Since we want to detect instantaneous effects in our causal graph as well (since this is important as shown by Hyvarinen et al. http://icml2008.cs.helsinki.fi/papers/160.pdf), it was a design choice to include the current values in the input when making a prediction. This is also done in the Temporal Convolutional Network architecture where TCDF is based on: see section 3.1 of https://arxiv.org/pdf/1803.01271.pdf. As discussed in our paper, section 2: "In practice, instantaneous effects mostly occur when cause and effect refer to the same time step that cannot be causally ordered a priori, because of a too coarse time scale." An extra benefit of including instantaneous effects, is that TCDF can use these to circumstantially discover the presence of hidden confounders.
Thanks for clarifying, I get your experimental setup choice now.
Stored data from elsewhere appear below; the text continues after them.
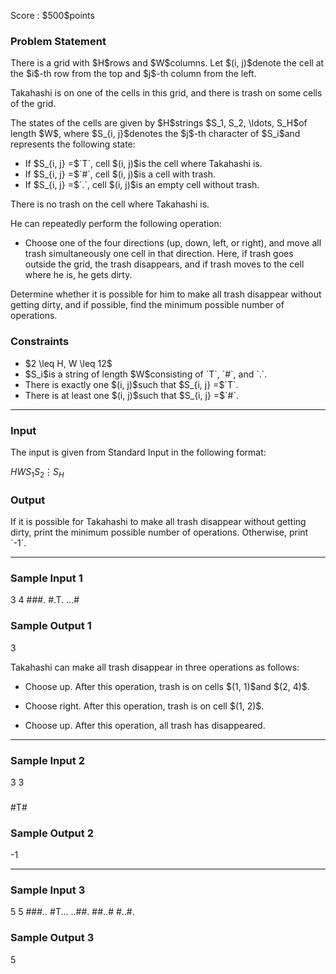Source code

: 
<div>

<span>

<span>

<p>
Score : $500$points
</p>

<div>

<section>

### **Problem Statement**

<p>
There is a grid with $H$rows and $W$columns. Let $(i, j)$denote the cell at the $i$-th row from the top and $j$-th column from the left.
</p>

<p>
Takahashi is on one of the cells in this grid, and there is trash on some cells of the grid.
</p>

<p>
The states of the cells are given by $H$strings $S_1, S_2, \ldots, S_H$of length $W$, where $S_{i, j}$denotes the $j$-th character of $S_i$and represents the following state:
</p>

<ul>

<li>
If $S_{i, j} =$`T`, cell $(i, j)$is the cell where Takahashi is.
</li>

<li>
If $S_{i, j} =$`#`, cell $(i, j)$is a cell with trash.
</li>

<li>
If $S_{i, j} =$`.`, cell $(i, j)$is an empty cell without trash.
</li>

</ul>

<p>
There is no trash on the cell where Takahashi is.
</p>

<p>
He can repeatedly perform the following operation:
</p>

<ul>

<li>
Choose one of the four directions (up, down, left, or right), and move all trash simultaneously one cell in that direction. Here, if trash goes outside the grid, the trash disappears, and if trash moves to the cell where he is, he gets dirty.
</li>

</ul>

<p>
Determine whether it is possible for him to make all trash disappear without getting dirty, and if possible, find the minimum possible number of operations.
</p>

</section>

</div>

<div>

<section>

### **Constraints**

<ul>

<li>
$2 \leq H, W \leq 12$
</li>

<li>
$S_i$is a string of length $W$consisting of `T`, `#`, and `.`.
</li>

<li>
There is exactly one $(i, j)$such that $S_{i, j} =$`T`.
</li>

<li>
There is at least one $(i, j)$such that $S_{i, j} =$`#`.
</li>

</ul>

</section>

</div>

---

<div>

<div>

<section>

### **Input**

<p>
The input is given from Standard Input in the following format:
</p>

<div>

$H$$W$$S_1$$S_2$$\vdots$$S_H$
</div>

</section>

</div>

<div>

<section>

### **Output**

<p>
If it is possible for Takahashi to make all trash disappear without getting dirty, print the minimum possible number of operations. Otherwise, print `-1`.
</p>

</section>

</div>

</div>

---

<div>

<section>

### **Sample Input 1**

<div>

3 4
###.
#.T.
...#

</div>

</section>

</div>

<div>

<section>

### **Sample Output 1**

<div>

3

</div>

<p>
Takahashi can make all trash disappear in three operations as follows:
</p>

<ul>

<li>

<p>
Choose up. After this operation, trash is on cells $(1, 1)$and $(2, 4)$. 
</p>

</li>

<li>

<p>
Choose right. After this operation, trash is on cell $(1, 2)$.
</p>

</li>

<li>

<p>
Choose up. After this operation, all trash has disappeared.
</p>

</li>

</ul>

</section>

</div>

---

<div>

<section>

### **Sample Input 2**

<div>

3 3
###
#T#
###

</div>

</section>

</div>

<div>

<section>

### **Sample Output 2**

<div>

-1

</div>

</section>

</div>

---

<div>

<section>

### **Sample Input 3**

<div>

5 5
###..
#T...
..##.
##..#
#..#.

</div>

</section>

</div>

<div>

<section>

### **Sample Output 3**

<div>

5

</div>

</section>

</div>

</span>

</span>

</div>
Interesting work, looking through your repository, I've 2 questions on possible data snooping:
On this line for preparing your data I see you did a dataframe shift for your labels https://github.com/M-Nauta/TCDF/blob/master/TCDF.py#L19 and you shifted with the function
df.shift(periods=1)
.If you use a CNN on the feature space with X where you've your convolutions containing information across the time space, predicting the forward price levels beyond what the convolutions go through on X is fine, but if you predict the whole y target series, you would have "forward" information via your convolutions on X that is from t = 0 to t = T and T - 1 of your labels are within that space.